HESITATION BLUES

Posted on Posted in Breedloves's Folk Songs

HESITATION BLUES

“Hesitation Blues” is a popular Blues song written by Billy Smythe, Scott Middleton, and
Art Gillham. The three men were involved in the music publishing business in St. Louis,
Missouri. About 1914 they joined a band and went to Los Angeles. They passed their
traveling time making up verses to a traditional tune. When they returned to St. Louis the
trio went their separate ways. Art Gillham remained in St. Louis, Billy Smythe went to
Louisville, Smythe’s brother-in-law Scott Middleton went to Chicago. In 1915 Billy
Smythe published their musings as “Hesitation Blues” but not crediting Art Gillham.

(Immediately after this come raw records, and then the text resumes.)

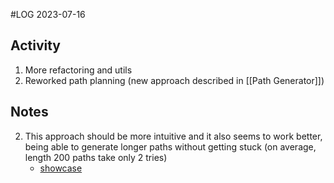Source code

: #LOG
2023-07-16

## Activity
1. More refactoring and utils
2. Reworked path planning (new approach described in [[Path Generator]])

## Notes
2. This approach should be more intuitive and it also seems to work better, being able to generate longer paths without getting stuck (on average, length 200 paths take only 2 tries)
    - [showcase](https://drive.google.com/file/d/1qWlf3NqYn8nteUi7PTDDacjR1EySwW_L/view?usp=sharing)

A
dispute over the credits was resolved a few years later when Art Gillham and Billy
Smythe began writing other songs as a team with the sheet music stating “by the writers
of Hesitation Blues”. The 1964 version by the Holy Modal Rounders featured the first use
of the term psychedelic” in popular music in the verse “Got my psycho-delic feet, in my
psycho-delic shoes, I believe lord and mama got the psycho-delic blues, tell me how long
do I have tell to wait, or can I get you now, or must I hesitay-ay-ay-ate”.
Well, a nickel is a nickel, a dime is a dime
I need a new man, Lord I know I won’t mind.
Tell me how long, dear, do I have to wait?
Can I get you now, dear, must I hesitate?
Well now, the eagle on the dollar says “In God we trust”
You say you won’t obey me, you wanna see that dollar first
How long, dear, do I have to wait ?
Can I get you now, dear, mm, must I hesitate?
Lord, if the river was made of whiskey an’ I was a duck,
I’d just swim to the bottom an’ I’d never come up.
How long, dear, mm, do I have to wait?
Why, can I get you now, dear, mm, must I hesitate?
Now there’s rocks down in the ocean and there’s fish in the sea,
I know you mean the whole world to me.
How long, dear, must I have to wait?
Can I get you now, dear, mm, must I hesitate?
I got them Hesitation Stockings, I got them Hesitation Shoes,
Lord knows I got them Hesitation Blues.
Tell me, how long do I have to wait?
Why, can I get you now, dear, mm, must I hesitate?